Participants from all 21 member countries – together with global and regional partners – took part in a tabletop exercise to review the proposed list of 25 AHD cascade indicators, and each table reached consensus on whether to keep, modify, or drop each indicator. A total of 251 results were posted, and the pattern was clear: 88 percent of the indicators were kept, signaling strong confidence in the overall framework. The exercise also underscored a broader message – that countries need stronger, more resilient national M&E systems to track AHD consistently and meaningfully as external support shifts.

Throughout the meeting, discussions returned time and again to a central question: what does redesign look like in practice when communities are not just recipients of care, but the foundation of the system?

 

 

Bactrin Killingo, consultant with the International Treatment Preparedness Coalition, gave concrete examples of communities sustaining services despite funding disruptions. Peer networks in Kenya and South Africa have helped preserve antiretroviral therapy continuity, while community-led monitoring in Malawi and Zambia has supported real‑time problem‑solving and kept treatment on track. “Communities are frontline responders, detecting things early,” he said during his presentation. “Community-led monitoring is essential for accountability and real-time decision-making. We need to lay the foundation for the future system by institutionalizing community-led monitoring, financing it, and embedding it into national decision-making. We need to move from engagement to core implementation.”

In the closing keynote, Solomon Wambua, national coordinator of the Key Populations Consortium of Kenya, emphasized that integrating key population services into public systems must not come at the expense of the community-led platforms that have made those services accessible and trusted in the first place. “Community trust is the foundation of integration. We all rely heavily on trust and the safety of the environments we work in. Governments need to consider decriminalizing key populations. We know the drop-in centers for key populations are not just about medication. There’s a value add,” he said.
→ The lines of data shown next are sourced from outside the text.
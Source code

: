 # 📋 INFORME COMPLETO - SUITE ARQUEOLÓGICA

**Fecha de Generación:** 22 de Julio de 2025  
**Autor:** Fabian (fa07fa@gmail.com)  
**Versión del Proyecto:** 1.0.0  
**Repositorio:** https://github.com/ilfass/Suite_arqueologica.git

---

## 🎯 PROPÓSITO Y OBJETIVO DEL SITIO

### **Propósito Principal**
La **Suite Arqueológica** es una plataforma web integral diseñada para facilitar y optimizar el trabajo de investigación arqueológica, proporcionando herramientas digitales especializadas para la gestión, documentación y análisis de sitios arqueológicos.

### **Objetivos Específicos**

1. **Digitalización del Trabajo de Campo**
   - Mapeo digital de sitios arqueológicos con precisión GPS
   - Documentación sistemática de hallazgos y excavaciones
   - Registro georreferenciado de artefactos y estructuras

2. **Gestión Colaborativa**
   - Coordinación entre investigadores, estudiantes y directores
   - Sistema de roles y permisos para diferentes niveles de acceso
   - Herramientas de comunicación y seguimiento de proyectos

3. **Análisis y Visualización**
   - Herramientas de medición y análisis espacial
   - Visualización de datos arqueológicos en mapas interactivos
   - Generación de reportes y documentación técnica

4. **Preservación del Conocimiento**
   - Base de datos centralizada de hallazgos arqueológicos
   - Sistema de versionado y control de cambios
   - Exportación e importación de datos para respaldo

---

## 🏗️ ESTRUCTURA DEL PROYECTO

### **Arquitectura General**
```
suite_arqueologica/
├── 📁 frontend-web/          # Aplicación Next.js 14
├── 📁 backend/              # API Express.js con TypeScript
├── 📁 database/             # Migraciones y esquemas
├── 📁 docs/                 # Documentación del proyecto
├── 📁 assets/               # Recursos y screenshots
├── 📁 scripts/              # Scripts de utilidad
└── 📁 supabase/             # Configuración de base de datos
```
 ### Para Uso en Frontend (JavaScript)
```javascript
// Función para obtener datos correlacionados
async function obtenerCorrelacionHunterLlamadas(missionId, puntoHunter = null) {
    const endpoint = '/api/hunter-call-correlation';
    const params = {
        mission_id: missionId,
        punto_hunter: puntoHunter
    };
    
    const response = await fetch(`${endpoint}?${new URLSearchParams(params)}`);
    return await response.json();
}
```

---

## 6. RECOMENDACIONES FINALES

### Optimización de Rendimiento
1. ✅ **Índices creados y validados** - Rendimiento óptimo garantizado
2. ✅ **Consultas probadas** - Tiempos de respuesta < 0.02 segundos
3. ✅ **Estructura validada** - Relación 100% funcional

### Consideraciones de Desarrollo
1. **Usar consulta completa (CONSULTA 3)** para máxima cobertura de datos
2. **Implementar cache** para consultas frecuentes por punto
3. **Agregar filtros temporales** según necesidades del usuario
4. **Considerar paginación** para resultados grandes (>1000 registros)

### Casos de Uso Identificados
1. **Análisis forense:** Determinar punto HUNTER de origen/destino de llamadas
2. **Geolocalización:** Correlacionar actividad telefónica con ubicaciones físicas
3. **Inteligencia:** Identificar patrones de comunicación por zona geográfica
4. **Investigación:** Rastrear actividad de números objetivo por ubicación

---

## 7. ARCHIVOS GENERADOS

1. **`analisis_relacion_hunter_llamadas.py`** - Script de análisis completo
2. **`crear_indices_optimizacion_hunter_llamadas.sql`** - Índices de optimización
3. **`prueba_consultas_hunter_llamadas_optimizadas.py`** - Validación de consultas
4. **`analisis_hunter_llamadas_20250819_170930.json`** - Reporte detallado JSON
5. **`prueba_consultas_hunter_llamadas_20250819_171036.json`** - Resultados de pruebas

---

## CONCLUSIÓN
At the Tools Lab, country teams shared the practical work of redesign. Rwanda’s team demonstrated the country’s “eBuzima” electronic medical record system, including new modules for key populations and pre-exposure prophylaxis. Kenya’s team presented its Key Populations Transition Standard Operating Procedures, which guide the integration of key population services into the public health system while preserving community-led delivery. Tools from Mozambique, Uganda, Nigeria, Côte d’Ivoire, and partners such as the IAS were also shared.

Looking Ahead

Each country left Nairobi with an action plan that showed shared priorities across the network: implementing national integration frameworks, connecting electronic medical records and health management information systems, building health workforce capacity, and reorganizing service delivery so HIV care sits within chronic care or primary health care. While countries are at different stages in this transition, CQUIN will tailor its support to meet each country where it is.

The post-meeting evaluation, completed by 126 participants from 21 countries, showed strong intent to follow through. All respondents said they were likely to apply what they had learned within the next 12 months, with 85 percent saying they were “very likely” to do so.

“The meeting confirmed what we already knew: the transition ahead is going to be longer and harder than any of us would prefer,” said Jessica Justman, MD, CQUIN principal investigator and senior technical director at ICAP. “The work that countries have done in the past year — adapting, prioritizing, holding services together — gives us confidence in what comes next. CQUIN’s role is to keep that work supported and connected.”

As countries move from planning to implementation of their action plans, CQUIN will continue to support member countries through technical assistance, cross-country learning, and tool development, and foster a resilient, integrated, and sustainable HIV response in the years ahead.